The new building will “significantly reduce” facility expenses for the financial group by bringing together about 19,000 workers who are currently located in nine different locations across the downtown area of the Japanese capital, said Junichi Hanzawa, CEO at MUFG Bank Ltd, a core unit of Mitsubishi UFJ Financial Group Inc.
Plans for the knock-down and rebuild will include considerations around corporate life after the pandemic, that may see staff working more from home or at satellite offices, he said. Currently, only about 40-50% of its people are working at the 24-story building that was constructed in 1980 and Hanzawa doesn’t see a full return of staff even after mass vaccinations, he added.
“We will design the new headquarters with these new changes in mind,” he said in an interview, adding that the bank plans to complete detailed
designs by end of March 2023.
Banks across the world are grappling with planning for workers returning to offices after the pandemic. Wall Street has been unveiling plans to bring more bankers back in the coming months. Financial institutions in Singapore should use more no-touch technology and allow more space for each employee, according to recommendations from a study commissioned by city’s banking association.

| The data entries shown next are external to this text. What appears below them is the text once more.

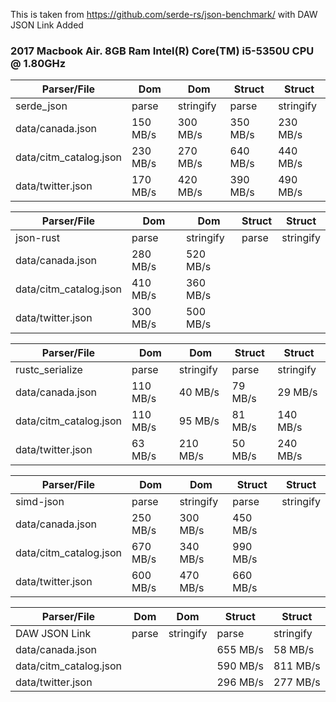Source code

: This is taken from https://github.com/serde-rs/json-benchmark/ with DAW JSON Link Added

### 2017 Macbook Air. 8GB Ram Intel(R) Core(TM) i5-5350U CPU @ 1.80GHz

|       Parser/File     | Dom     | Dom       | Struct  | Struct   |
|-----------------------|---------|-----------|---------|----------|
| serde_json            |   parse |stringify  |   parse |stringify |
|data/canada.json       | 150 MB/s| 300 MB/s  | 350 MB/s|  230 MB/s|
|data/citm_catalog.json | 230 MB/s| 270 MB/s  | 640 MB/s|  440 MB/s|
|data/twitter.json      | 170 MB/s| 420 MB/s  | 390 MB/s|  490 MB/s|

|       Parser/File     | Dom     | Dom       | Struct  | Struct   |
|-----------------------|---------|-----------|---------|----------|
| json-rust             |   parse |stringify  |   parse |stringify |
|data/canada.json       | 280 MB/s|  520 MB/s |         |          |
|data/citm_catalog.json | 410 MB/s|  360 MB/s |         |          |
|data/twitter.json      | 300 MB/s|  500 MB/s |         |          |

|       Parser/File     | Dom     | Dom       | Struct  | Struct   |
|-----------------------|---------|-----------|---------|----------|
| rustc_serialize       |   parse |stringify  |   parse |stringify |
|data/canada.json       | 110 MB/s|   40 MB/s |  79 MB/s|  29 MB/s |
|data/citm_catalog.json | 110 MB/s|   95 MB/s |  81 MB/s| 140 MB/s |
|data/twitter.json      |  63 MB/s|  210 MB/s |  50 MB/s| 240 MB/s |

|       Parser/File     | Dom     | Dom       | Struct  | Struct   |
|-----------------------|---------|-----------|---------|----------|
| simd-json             |   parse |stringify  |   parse |stringify |
|data/canada.json       | 250 MB/s|  300 MB/s | 450 MB/s|          |
|data/citm_catalog.json | 670 MB/s|  340 MB/s | 990 MB/s|          |
|data/twitter.json      | 600 MB/s|  470 MB/s | 660 MB/s|          |

|       Parser/File     | Dom     | Dom       | Struct  | Struct   |
|-----------------------|---------|-----------|---------|----------|
| DAW JSON Link         |   parse |stringify  |   parse |stringify |
|data/canada.json       |         |           | 655 MB/s|  58 MB/s |
|data/citm_catalog.json |         |           | 590 MB/s| 811 MB/s |
|data/twitter.json      |         |           | 296 MB/s| 277 MB/s |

Cost control is one of the biggest challenges for Hanzawa, having taken over a bank that has expanded aggressively through a string of major overseas acquisitions. In recent years, regulatory costs drove up its expenses, though compliance-related spending has now peaked in the financial year that ended in March, Hanzawa said.
Separately, MUFG will transfer more compliance roles, that include anti-money laundering projects, to Chennai, Tamil Nadu and Pune, Maharashtra, he said. The bank will initially move some of these operations from Asian countries to India, and may eventually move more compliance roles from the US and Europe as well, Hanzawa said.

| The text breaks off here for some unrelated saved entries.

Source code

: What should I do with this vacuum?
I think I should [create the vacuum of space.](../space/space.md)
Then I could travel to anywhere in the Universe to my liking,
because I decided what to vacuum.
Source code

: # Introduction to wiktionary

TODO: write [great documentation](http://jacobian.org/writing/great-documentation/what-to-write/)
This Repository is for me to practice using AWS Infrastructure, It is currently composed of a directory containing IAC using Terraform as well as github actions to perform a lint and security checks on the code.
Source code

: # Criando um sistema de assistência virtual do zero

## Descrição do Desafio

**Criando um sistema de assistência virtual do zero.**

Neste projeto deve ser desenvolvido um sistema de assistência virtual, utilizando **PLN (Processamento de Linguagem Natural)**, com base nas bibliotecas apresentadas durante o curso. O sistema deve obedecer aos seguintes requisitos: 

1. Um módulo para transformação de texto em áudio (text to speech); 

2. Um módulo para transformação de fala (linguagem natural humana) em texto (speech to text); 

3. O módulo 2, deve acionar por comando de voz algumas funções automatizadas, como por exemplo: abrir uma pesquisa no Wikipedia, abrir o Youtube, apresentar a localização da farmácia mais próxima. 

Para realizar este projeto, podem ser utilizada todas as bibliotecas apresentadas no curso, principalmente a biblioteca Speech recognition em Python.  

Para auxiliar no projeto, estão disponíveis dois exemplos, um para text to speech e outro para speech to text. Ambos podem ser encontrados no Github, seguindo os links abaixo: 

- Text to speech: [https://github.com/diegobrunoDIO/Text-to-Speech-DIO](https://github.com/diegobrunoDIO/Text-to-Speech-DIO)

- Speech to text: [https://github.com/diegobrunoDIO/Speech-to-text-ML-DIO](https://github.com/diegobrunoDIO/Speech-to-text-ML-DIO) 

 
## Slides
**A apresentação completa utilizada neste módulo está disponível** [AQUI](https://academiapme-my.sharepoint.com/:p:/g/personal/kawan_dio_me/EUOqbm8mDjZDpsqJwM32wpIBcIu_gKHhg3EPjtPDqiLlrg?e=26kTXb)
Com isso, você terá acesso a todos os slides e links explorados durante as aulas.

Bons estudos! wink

“We have built up what is necessary for compliance,” he said. “We are now in a stage where we pursue efficiency.”
The bank has added $1.3 trillion in total assets in the past 10 years to $3.2 trillion. Hanzawa, a life-long Mitsubishi banker who joined the company in 1988 and has long been seen as candidate to lead the firm, said the days of targeting aggressive buildup in assets are over, especially in US and Europe, where low interest rates have hurt margins.
“To be honest, our businesses have been relying on our assets, which made sense since there were spreads to earn. But given the spread situation in US and Europe, we really have to transform to fee-based businesses from asset-based,” he said.